Sterilisation Processing Flashcards
1
Q
What are the 2 approaches to making sterile products?
A
1) Produce under ‘clean conditions’ then terminally sterilise - ‘terminal sterilisation’
2) Produce and assemble under conditions ‘free of microorganisms’, essentially mixing sterile components together to give an active - ‘aseptic processing’
2
Q
What are some sources of microbial contaminants within the manufacturing environment?
A
Raw materials
Operators
Equipment and facilities
Water and air as vectors
3
Q
Why are raw materials more of a worry when considering microbial contaminants?
A
Natural materials have a greater range of microbes vs. synthetic or semi-synthetic materials
4
Q
M/o normally found in a particular environment are referred to as what?
A
Resident
5
Q
What happens when a contaminant is found in the manufacturing environment?
A
Identified by genus and species
Identification can indicate the source since different environments are characterised by different microbes
6
Q
What m/o are found in soil?
A
Endospore producing
Fungi
Mainly gram +ve
7
Q
What m/o are found in water?
A
Gram -ve (due to cell wall structure)
Yeasts and moulds
8
Q
What m/o are found in animals/humans?
A
Gram +ve/-ve
Obligate anaerobes
Dependent on touch transfer, personal hygeine, sneezing, coughing etc.
9
Q
What m/o are found in plants?
A
Yeasts and moulds
10
Q
What are transient organisms?
A
Those that are shed in one place and are carried by vectors (air, water, operators) to another site
11
Q
Define ‘sterile’
A
Free of viable microorganisms
An absolute term, something cannot be ‘quite’ sterile
12
Q
Define ‘sterilisation’
A
Killing or removal of all viable microorganisms
13
Q
What are the traditional methods of sterilisation processing?
A
Killing e.g. radiation, heat (moist/dry), chemical (EtO)

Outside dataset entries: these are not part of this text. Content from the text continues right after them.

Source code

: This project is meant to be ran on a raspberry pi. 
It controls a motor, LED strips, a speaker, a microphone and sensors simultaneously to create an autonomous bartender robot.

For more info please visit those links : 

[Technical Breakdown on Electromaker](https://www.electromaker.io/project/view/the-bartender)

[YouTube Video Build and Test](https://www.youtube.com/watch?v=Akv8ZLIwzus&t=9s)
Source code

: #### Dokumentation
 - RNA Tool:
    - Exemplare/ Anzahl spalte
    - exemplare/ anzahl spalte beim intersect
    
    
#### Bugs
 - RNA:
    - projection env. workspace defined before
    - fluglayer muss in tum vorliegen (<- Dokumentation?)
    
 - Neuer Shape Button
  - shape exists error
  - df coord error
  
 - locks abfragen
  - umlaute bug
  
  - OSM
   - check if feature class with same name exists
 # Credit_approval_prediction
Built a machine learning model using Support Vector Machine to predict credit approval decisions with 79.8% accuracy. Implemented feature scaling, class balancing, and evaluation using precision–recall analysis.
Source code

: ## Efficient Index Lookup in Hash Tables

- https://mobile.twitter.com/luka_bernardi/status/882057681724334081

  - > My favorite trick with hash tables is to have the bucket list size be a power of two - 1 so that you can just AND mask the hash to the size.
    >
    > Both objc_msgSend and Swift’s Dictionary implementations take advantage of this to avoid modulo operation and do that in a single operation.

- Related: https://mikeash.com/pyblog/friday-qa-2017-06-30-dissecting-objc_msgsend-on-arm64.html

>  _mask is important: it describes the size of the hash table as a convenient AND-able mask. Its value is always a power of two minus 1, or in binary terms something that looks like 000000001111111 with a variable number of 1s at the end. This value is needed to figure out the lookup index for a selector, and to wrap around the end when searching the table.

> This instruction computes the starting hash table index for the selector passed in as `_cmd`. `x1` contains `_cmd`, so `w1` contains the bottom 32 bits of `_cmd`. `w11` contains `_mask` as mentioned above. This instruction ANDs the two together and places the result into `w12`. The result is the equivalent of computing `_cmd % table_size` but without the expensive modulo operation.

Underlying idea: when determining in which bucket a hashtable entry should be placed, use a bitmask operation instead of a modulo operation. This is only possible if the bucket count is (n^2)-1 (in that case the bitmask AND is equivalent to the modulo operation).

Complete removal e.g. filtration
14
Q
All sterilisation processes are governed by what?
A
A set of international standards for consistency e.g. EN, FA and Japanese
15
Q
Standards provide guidance on what?
A
Validating sterilising agent
Validating sterilisation process
Monitoring sterilisation process
Control of m/o in the manufacturing environment
16
Q
How is sterilisation assessed?
A
By measuring the rate and degree of kill of a microorganism
17
Q
How can a kill curve be calculated?
A
Using heat as the example
You would take an overnight culture, expose it to a specific temperature and remove a sample at regular intervals counting the no. of viable m/o’s present
18
Q
How can we count the no. of viable m/o’s present without knowing how many we’re starting off with?
A
Serial dilution
Only plates with a cfu count 30-300 are counted (less and its not statistically significant, more, and its too difficult to count as the microorganisms merge)
You know your serial dilution factor so you can simply use this to multiply up
19
Q
How can data from a kill curve experiment be represented?
A
Table
Graph preferred
20
Q
What are the axis on a kill curve graph?
A
No. of survivors on the y-axis
Time on the x-axis
21
Q
What can be said about the kill curve graph? (shape, usefulness)
A
Asymptote curve - for each unit of time you get a fixed proportion of cells being killed, but the curve will never reach zero (frog and lillypad)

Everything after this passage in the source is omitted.